▶ [Input material]
----
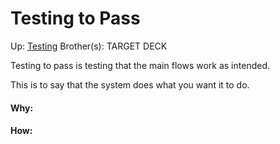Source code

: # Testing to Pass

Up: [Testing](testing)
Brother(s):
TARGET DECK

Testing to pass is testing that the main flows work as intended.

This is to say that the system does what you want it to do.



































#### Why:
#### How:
----
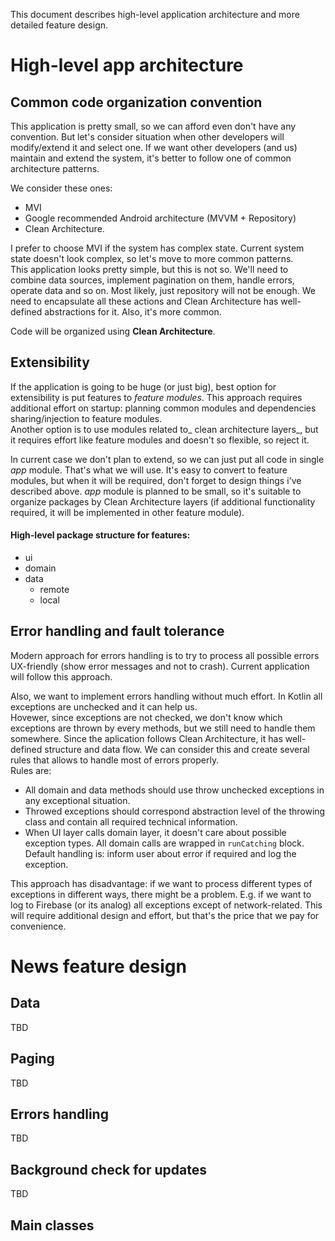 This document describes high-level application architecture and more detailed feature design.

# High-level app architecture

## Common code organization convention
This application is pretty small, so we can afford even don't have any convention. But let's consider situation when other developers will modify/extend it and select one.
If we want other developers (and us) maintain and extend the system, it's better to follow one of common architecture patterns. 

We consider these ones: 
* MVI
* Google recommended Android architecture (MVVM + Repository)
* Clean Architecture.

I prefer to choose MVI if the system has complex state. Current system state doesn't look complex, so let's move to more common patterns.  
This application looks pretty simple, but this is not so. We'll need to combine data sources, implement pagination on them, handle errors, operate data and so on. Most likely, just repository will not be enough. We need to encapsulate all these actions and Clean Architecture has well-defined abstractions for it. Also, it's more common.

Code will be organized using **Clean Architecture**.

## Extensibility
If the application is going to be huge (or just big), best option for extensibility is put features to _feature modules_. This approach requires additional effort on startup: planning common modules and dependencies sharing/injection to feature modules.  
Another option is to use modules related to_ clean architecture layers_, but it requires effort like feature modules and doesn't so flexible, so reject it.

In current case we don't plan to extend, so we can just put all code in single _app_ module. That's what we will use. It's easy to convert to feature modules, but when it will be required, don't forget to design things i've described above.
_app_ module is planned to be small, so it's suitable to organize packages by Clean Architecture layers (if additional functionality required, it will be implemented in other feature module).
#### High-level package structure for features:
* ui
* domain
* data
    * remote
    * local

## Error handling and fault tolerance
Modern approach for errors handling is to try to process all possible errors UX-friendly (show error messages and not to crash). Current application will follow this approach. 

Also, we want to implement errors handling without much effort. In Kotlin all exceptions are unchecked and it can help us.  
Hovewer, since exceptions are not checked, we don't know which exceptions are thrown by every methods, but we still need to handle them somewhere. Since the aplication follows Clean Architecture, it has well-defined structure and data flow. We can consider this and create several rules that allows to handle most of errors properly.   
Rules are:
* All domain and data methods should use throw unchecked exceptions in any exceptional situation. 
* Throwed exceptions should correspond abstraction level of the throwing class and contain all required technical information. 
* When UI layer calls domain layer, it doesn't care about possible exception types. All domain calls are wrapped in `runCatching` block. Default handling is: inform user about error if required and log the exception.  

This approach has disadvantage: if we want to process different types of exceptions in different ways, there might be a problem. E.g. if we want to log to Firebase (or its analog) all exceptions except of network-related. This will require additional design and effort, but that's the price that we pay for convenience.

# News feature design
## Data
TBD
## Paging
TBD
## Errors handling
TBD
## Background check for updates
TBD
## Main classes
----
▶ [What you have to do]
Find the lines that mention "process" in the entries and show them.

▶ [Exercise solution]
Modern approach for errors handling is to try to process all possible errors UX-friendly (show error messages and not to crash). Current application will follow this approach. 
This approach has disadvantage: if we want to process different types of exceptions in different ways, there might be a problem. E.g. if we want to log to Firebase (or its analog) all exceptions except of network-related. This will require additional design and effort, but that's the price that we pay for convenience.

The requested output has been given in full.